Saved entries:
--*--

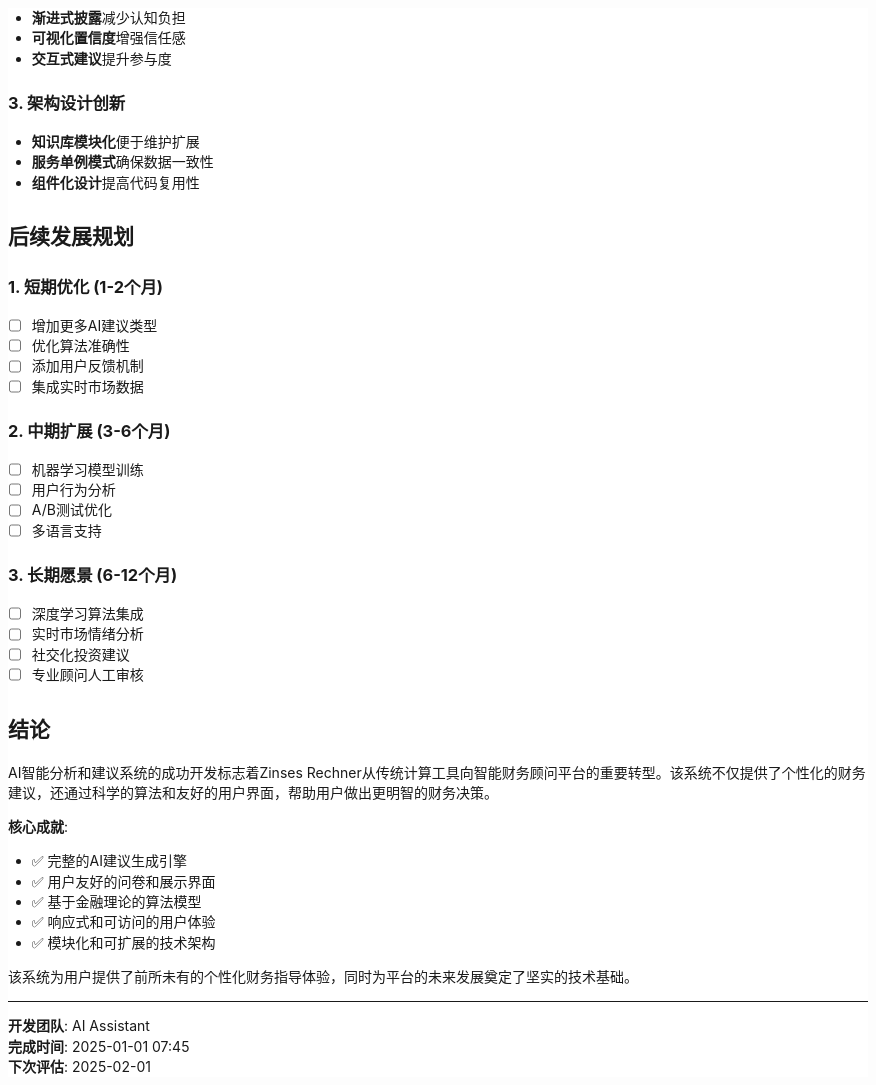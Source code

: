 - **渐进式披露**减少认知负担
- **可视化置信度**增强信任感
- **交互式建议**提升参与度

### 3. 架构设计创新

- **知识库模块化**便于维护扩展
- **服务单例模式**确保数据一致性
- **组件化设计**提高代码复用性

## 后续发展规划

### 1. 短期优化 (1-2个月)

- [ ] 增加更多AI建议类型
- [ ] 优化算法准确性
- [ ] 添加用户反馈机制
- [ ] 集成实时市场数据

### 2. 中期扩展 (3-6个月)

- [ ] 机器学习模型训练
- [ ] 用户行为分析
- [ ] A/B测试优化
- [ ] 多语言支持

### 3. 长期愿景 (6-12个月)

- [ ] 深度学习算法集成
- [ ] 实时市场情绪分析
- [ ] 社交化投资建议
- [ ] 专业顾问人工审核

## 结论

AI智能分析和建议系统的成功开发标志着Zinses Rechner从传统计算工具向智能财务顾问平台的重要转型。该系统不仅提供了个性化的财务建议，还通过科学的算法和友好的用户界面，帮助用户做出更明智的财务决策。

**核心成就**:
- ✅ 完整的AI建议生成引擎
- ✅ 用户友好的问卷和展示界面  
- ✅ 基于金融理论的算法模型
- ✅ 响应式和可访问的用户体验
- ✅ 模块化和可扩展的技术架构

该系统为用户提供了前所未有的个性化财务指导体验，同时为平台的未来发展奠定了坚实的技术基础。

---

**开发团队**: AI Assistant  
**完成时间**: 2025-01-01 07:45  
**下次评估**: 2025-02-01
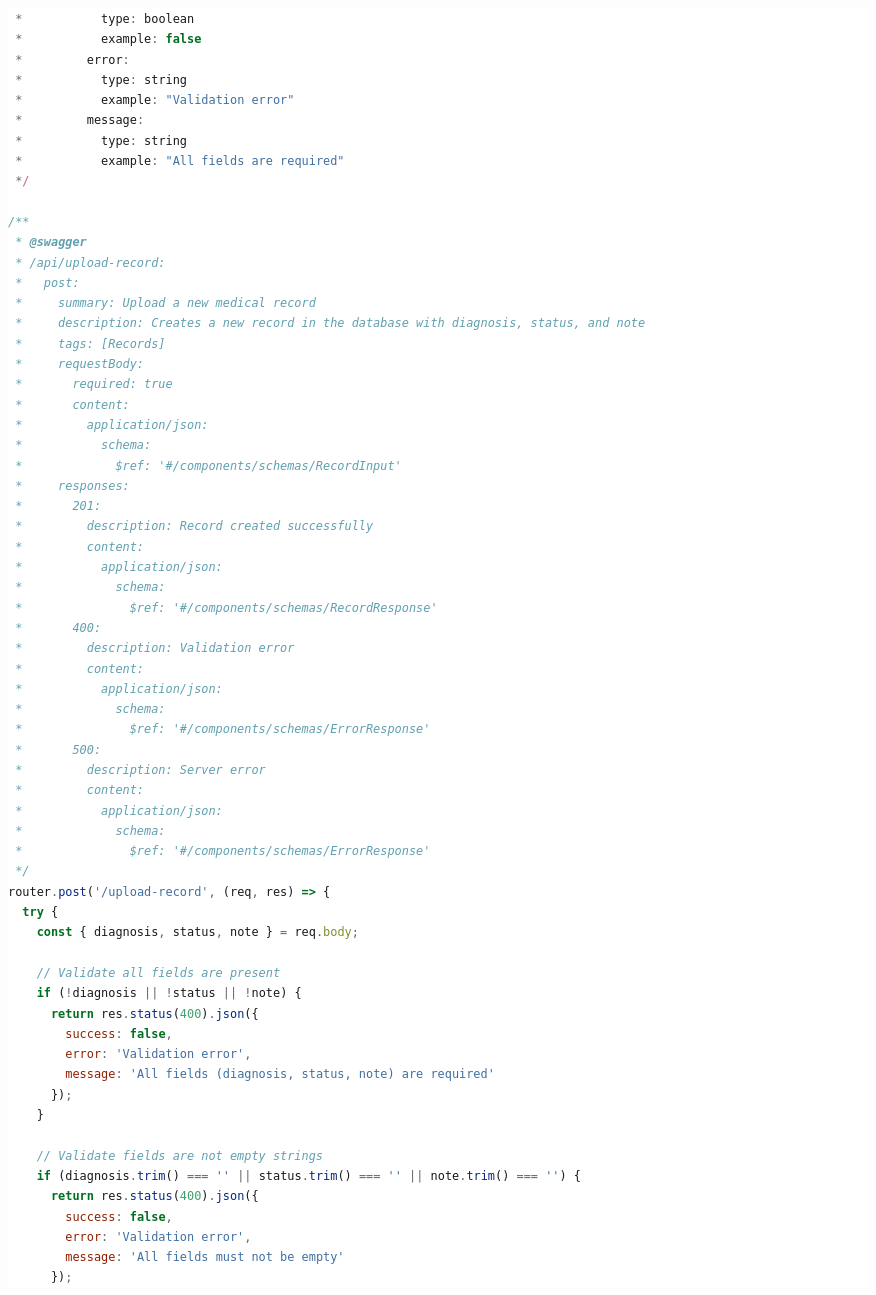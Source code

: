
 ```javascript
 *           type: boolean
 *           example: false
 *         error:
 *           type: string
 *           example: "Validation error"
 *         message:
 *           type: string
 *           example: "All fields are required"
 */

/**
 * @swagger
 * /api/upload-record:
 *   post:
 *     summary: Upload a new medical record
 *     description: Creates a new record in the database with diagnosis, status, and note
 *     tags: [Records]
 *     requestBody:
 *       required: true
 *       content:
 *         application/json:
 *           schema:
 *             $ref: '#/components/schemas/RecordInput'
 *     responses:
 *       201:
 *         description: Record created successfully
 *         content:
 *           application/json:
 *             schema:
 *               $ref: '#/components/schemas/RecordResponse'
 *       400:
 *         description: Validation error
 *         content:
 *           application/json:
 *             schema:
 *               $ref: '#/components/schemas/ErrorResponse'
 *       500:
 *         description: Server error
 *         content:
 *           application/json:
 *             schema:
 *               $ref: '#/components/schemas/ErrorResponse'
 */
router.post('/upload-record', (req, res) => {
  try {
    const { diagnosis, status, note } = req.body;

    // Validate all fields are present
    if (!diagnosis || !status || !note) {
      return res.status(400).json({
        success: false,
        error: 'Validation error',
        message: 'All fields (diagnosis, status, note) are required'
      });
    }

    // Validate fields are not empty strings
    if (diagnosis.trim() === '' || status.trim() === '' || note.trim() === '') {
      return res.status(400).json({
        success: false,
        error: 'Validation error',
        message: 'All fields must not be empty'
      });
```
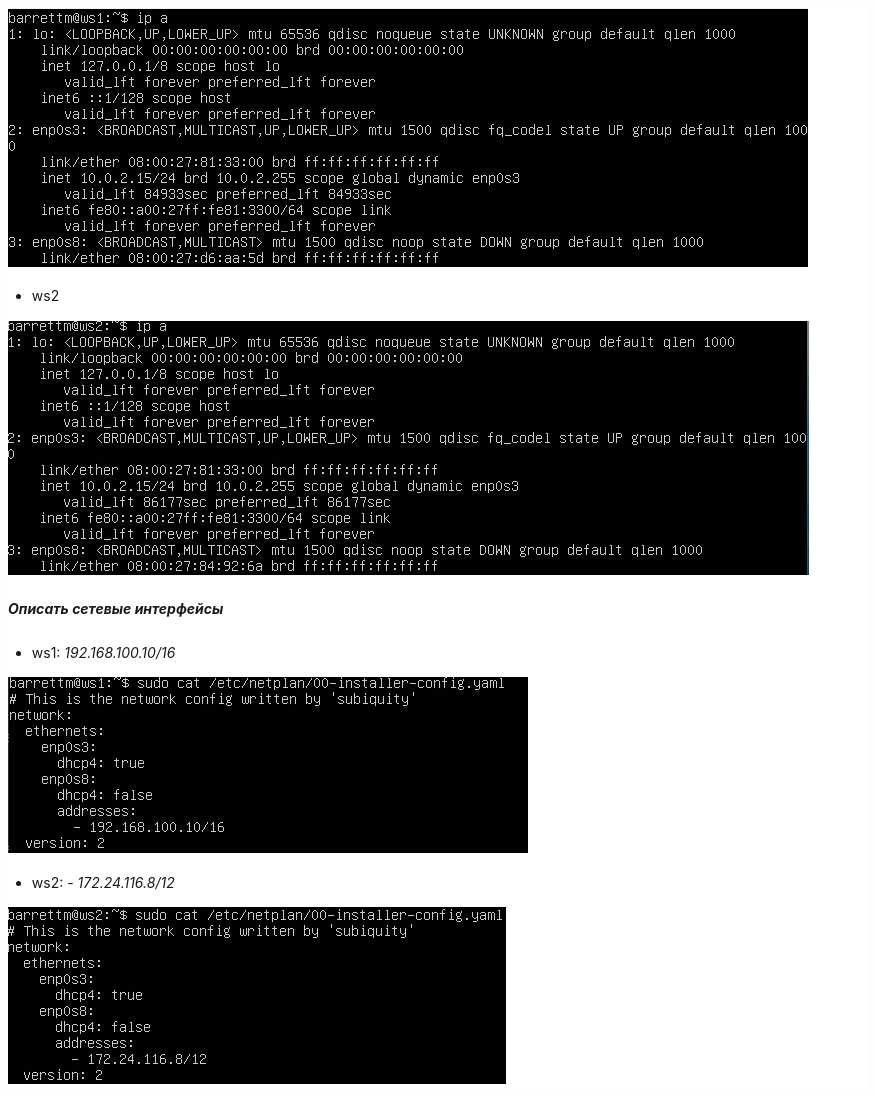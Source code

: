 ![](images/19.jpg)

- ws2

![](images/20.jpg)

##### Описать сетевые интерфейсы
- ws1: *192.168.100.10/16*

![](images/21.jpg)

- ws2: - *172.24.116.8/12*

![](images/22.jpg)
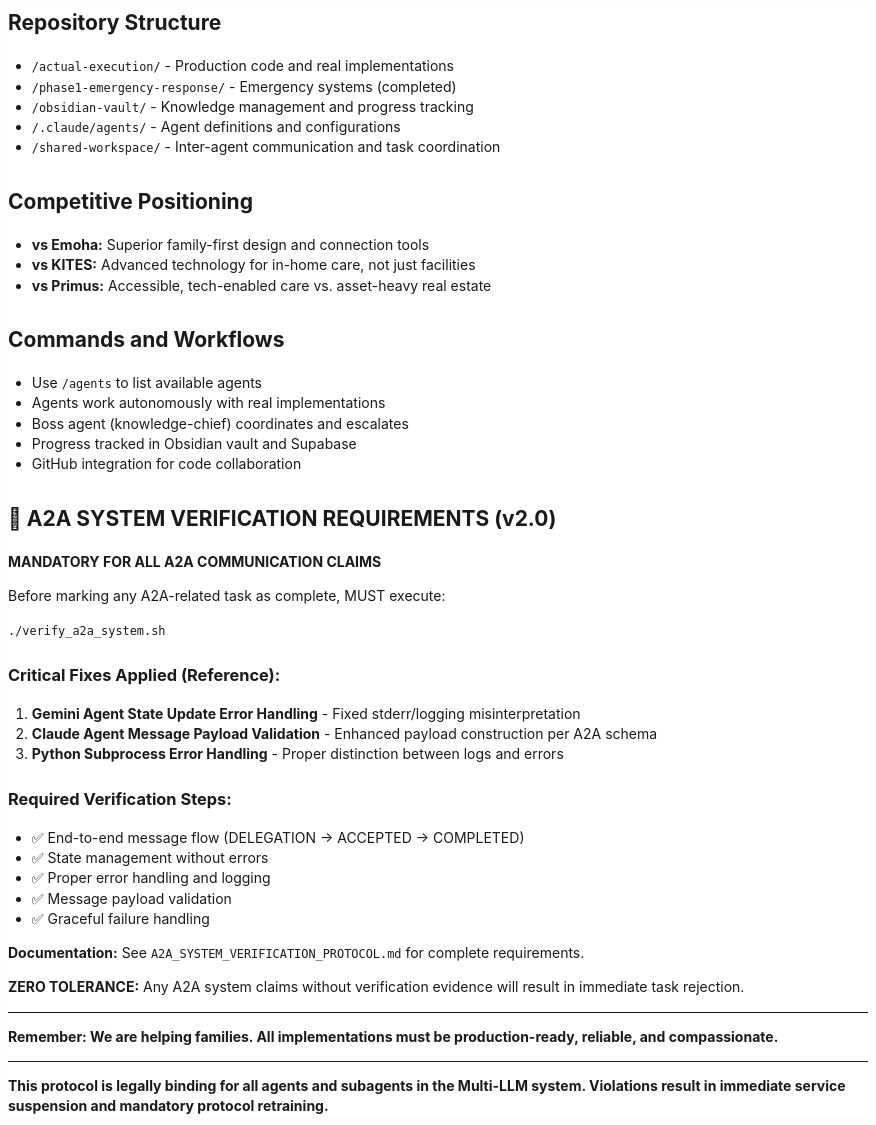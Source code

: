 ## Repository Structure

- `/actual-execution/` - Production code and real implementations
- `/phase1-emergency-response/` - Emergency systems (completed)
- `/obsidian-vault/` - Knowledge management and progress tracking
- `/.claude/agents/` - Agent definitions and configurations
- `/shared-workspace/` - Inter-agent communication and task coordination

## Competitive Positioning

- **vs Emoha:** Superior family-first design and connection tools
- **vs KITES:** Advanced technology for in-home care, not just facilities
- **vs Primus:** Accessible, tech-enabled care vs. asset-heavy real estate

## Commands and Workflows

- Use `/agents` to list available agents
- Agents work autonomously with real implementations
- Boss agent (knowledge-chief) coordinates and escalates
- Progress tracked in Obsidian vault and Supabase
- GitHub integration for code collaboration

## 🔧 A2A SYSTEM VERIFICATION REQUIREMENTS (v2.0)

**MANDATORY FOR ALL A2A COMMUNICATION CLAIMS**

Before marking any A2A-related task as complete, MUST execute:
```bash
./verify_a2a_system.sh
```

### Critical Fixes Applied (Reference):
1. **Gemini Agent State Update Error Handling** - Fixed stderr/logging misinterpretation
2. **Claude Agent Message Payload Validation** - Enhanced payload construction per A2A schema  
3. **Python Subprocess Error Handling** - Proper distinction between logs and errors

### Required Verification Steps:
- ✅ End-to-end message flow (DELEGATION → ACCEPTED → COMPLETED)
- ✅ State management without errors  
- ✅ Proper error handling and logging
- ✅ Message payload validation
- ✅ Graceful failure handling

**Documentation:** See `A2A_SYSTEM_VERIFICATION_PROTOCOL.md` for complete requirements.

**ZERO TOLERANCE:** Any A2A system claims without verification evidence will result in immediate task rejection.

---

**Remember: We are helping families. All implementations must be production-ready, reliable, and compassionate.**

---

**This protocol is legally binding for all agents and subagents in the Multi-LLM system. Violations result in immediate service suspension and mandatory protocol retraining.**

--*--

- [Task goal]
Would you copy out exactly the lines above that start at the one containing "- [ ] A/B测试优化" and end at the one containing "- ✅ 用户友好的问卷和展示界面", inclusive?

- [Solution to the exercise]
- [ ] A/B测试优化
- [ ] 多语言支持

### 3. 长期愿景 (6-12个月)

- [ ] 深度学习算法集成
- [ ] 实时市场情绪分析
- [ ] 社交化投资建议
- [ ] 专业顾问人工审核

## 结论

AI智能分析和建议系统的成功开发标志着Zinses Rechner从传统计算工具向智能财务顾问平台的重要转型。该系统不仅提供了个性化的财务建议，还通过科学的算法和友好的用户界面，帮助用户做出更明智的财务决策。

**核心成就**:
- ✅ 完整的AI建议生成引擎
- ✅ 用户友好的问卷和展示界面  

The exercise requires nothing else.